But instead, for every resistor killed, ten more take up arms against the Chinese, resulting in perpetual bloodshed and permanent war.
Then again, we are talking about jobs.
And, yet, a majority of Chinese subjects want their troops out of Ohio. They fear Anti-China sentiments will drive U.S. companies away from China’s factories, leaving them with warehouses full of Mardi Gras Beads.
With the political support of women, a charismatic new Chinese leader — a family man — rises to power, and — wouldn’t you know — he just happens to have two lovely daughters.
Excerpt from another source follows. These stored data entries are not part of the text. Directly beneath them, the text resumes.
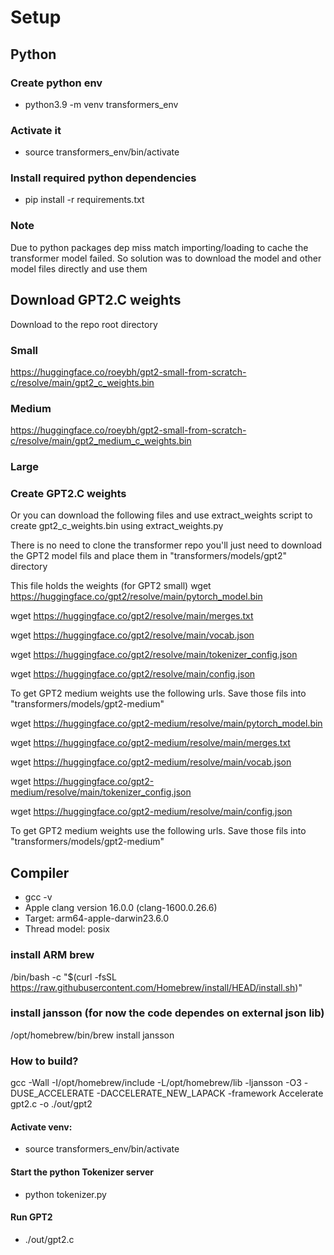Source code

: 
# Setup 

## Python

### Create python env
* python3.9 -m venv transformers_env
### Activate it
* source transformers_env/bin/activate
### Install required python dependencies
* pip install -r requirements.txt

### Note 
Due to python packages dep miss match importing/loading to cache the transformer model failed. 
So solution was to download the model and other model files 
directly and use them

## Download GPT2.C weights
Download to the repo root directory
### Small
https://huggingface.co/roeybh/gpt2-small-from-scratch-c/resolve/main/gpt2_c_weights.bin

### Medium
https://huggingface.co/roeybh/gpt2-small-from-scratch-c/resolve/main/gpt2_medium_c_weights.bin

### Large


### Create GPT2.C weights
Or you can download the following files and use extract_weights script to create 
gpt2_c_weights.bin using extract_weights.py

There is no need to clone the transformer repo
you'll just need to download the GPT2 model fils and place them in "transformers/models/gpt2" directory

This file holds the weights (for GPT2 small)
wget https://huggingface.co/gpt2/resolve/main/pytorch_model.bin 

wget https://huggingface.co/gpt2/resolve/main/merges.txt

wget https://huggingface.co/gpt2/resolve/main/vocab.json

wget https://huggingface.co/gpt2/resolve/main/tokenizer_config.json

wget https://huggingface.co/gpt2/resolve/main/config.json


To get GPT2 medium weights use the following urls. Save those fils into "transformers/models/gpt2-medium"

wget https://huggingface.co/gpt2-medium/resolve/main/pytorch_model.bin

wget https://huggingface.co/gpt2-medium/resolve/main/merges.txt

wget https://huggingface.co/gpt2-medium/resolve/main/vocab.json

wget https://huggingface.co/gpt2-medium/resolve/main/tokenizer_config.json

wget https://huggingface.co/gpt2-medium/resolve/main/config.json

To get GPT2 medium weights use the following urls. Save those fils into "transformers/models/gpt2-medium"

## Compiler
* gcc -v
* Apple clang version 16.0.0 (clang-1600.0.26.6)
* Target: arm64-apple-darwin23.6.0
* Thread model: posix


### install ARM brew 
/bin/bash -c "$(curl -fsSL https://raw.githubusercontent.com/Homebrew/install/HEAD/install.sh)"
### install jansson (for now the code dependes on external json lib)
/opt/homebrew/bin/brew install jansson

### How to build?
gcc -Wall -I/opt/homebrew/include -L/opt/homebrew/lib -ljansson -O3 -DUSE_ACCELERATE -DACCELERATE_NEW_LAPACK -framework Accelerate gpt2.c -o ./out/gpt2

#### Activate venv:
* source transformers_env/bin/activate

#### Start the python Tokenizer server
* python tokenizer.py

#### Run GPT2
* ./out/gpt2.c
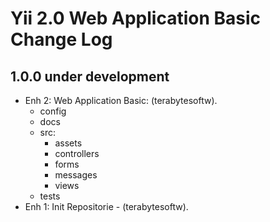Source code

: Yii 2.0 Web Application Basic Change Log
========================================

1.0.0 under development
-----------------------

- Enh 2: Web Application Basic: (terabytesoftw).
  - config
  - docs
  - src:
    - assets
    - controllers
    - forms
    - messages
    - views
  - tests
- Enh 1: Init Repositorie - (terabytesoftw).

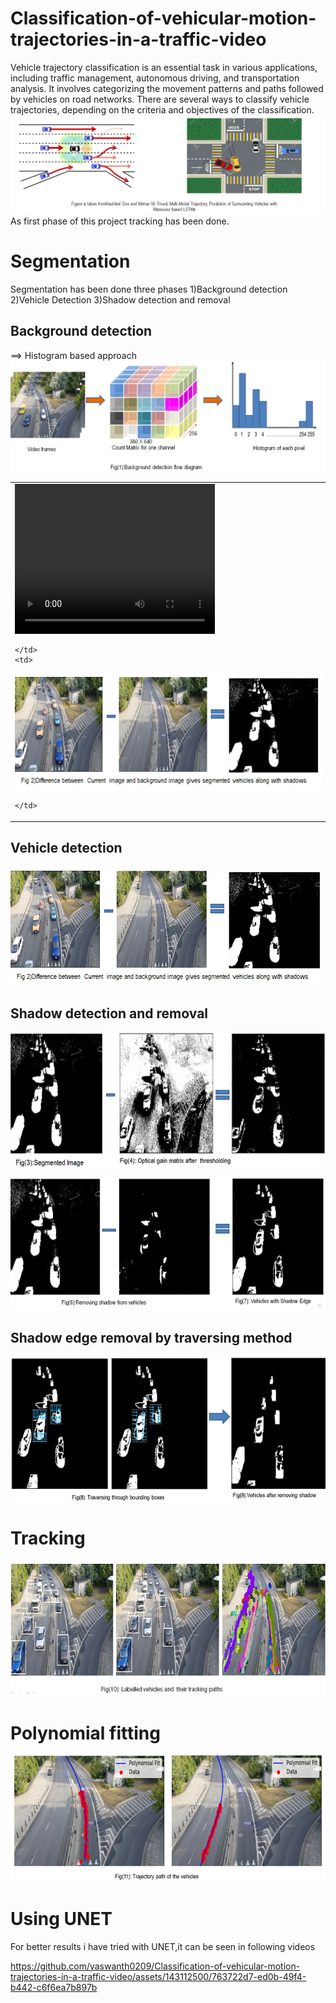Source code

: # Classification-of-vehicular-motion-trajectories-in-a-traffic-video
Vehicle trajectory classification is an essential task in various applications, including traffic management, autonomous driving, and transportation analysis. It involves categorizing the movement patterns and paths followed by vehicles on road networks. There are several ways to classify vehicle trajectories, depending on the criteria and objectives of the classification. 
![Screenshot (4)](https://github.com/yaswanth0209/Classification-of-vehicular-motion-trajectories-in-a-traffic-video/blob/main/Images/Screenshot%20(4).png)
As first phase of this project tracking has been done.
# Segmentation
Segmentation has been done three phases
1)Background detection
2)Vehicle Detection
3)Shadow detection and removal
## Background detection
==> Histogram based approach
![Screenshot (5)](https://github.com/yaswanth0209/Classification-of-vehicular-motion-trajectories-in-a-traffic-video/blob/main/Images/Screenshot%20(5).png)

<table>
  <tr>
    <td>

<!-- Embed the video using an HTML video element -->
<video width="320" height="240" controls>
  <source src="https://github.com/yaswanth0209/Classification-of-vehicular-motion-trajectories-in-a-traffic-video/blob/main/Videos/unet_34_500.mp4" type="video/mp4">
  Your browser does not support the video tag.
</video>

    </td>
    <td>

<!-- Display the image using an HTML img element -->
<img src="https://github.com/yaswanth0209/Classification-of-vehicular-motion-trajectories-in-a-traffic-video/blob/main/Images/Screenshot%20(6).png" alt="Image Description">

    </td>
  </tr>
</table>

## Vehicle detection

![Screenshot (6)](https://github.com/yaswanth0209/Classification-of-vehicular-motion-trajectories-in-a-traffic-video/blob/main/Images/Screenshot%20(6).png)

## Shadow detection and removal

![Screenshot (10)](https://github.com/yaswanth0209/Classification-of-vehicular-motion-trajectories-in-a-traffic-video/blob/main/Images/Screenshot%20(10).png)

![Screenshot (11)](https://github.com/yaswanth0209/Classification-of-vehicular-motion-trajectories-in-a-traffic-video/blob/main/Images/Screenshot%20(11).png)

## Shadow edge removal by traversing method

![Screenshot (13)](https://github.com/yaswanth0209/Classification-of-vehicular-motion-trajectories-in-a-traffic-video/blob/main/Images/Screenshot%20(13).png)
# Tracking

![Screenshot (14)](https://github.com/yaswanth0209/Classification-of-vehicular-motion-trajectories-in-a-traffic-video/blob/main/Images/Screenshot%20(14).png)
# Polynomial fitting

![Screenshot (15)](https://github.com/yaswanth0209/Classification-of-vehicular-motion-trajectories-in-a-traffic-video/blob/main/Images/Screenshot%20(15).png)

# Using UNET
For better results i have tried with UNET,it can be seen in following videos




https://github.com/yaswanth0209/Classification-of-vehicular-motion-trajectories-in-a-traffic-video/assets/143112500/763722d7-ed0b-49f4-b442-c6f6ea7b897b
In fact, he mentions them often, most especially when vowing to end the foregoing atrocities.
The new leader promises immediate change and once in office he delivers by immediately changing his mind.
Instead of ending the bloodshed as promised, the new leader authorizes the military to recruit Chinese women and deploy them to Ohio, for the singular purpose of joining their male counterparts in the permanent and systematic searching, ransacking, capturing, torturing, and killing of innocent Ohio residents and the handful of brave resistors defending their soil and sovereignty with pitchforks, torches and ropes.
The new leader watches as Chinese women — with the conspicuous exception of his own beloved — line up around the block, eager to seize the unprecedented “opportunity” to prove for all time that they are “just as ‘good’ as men.”
The women fall in, they salute, and like the men, having surrendered their voices, they question nothing.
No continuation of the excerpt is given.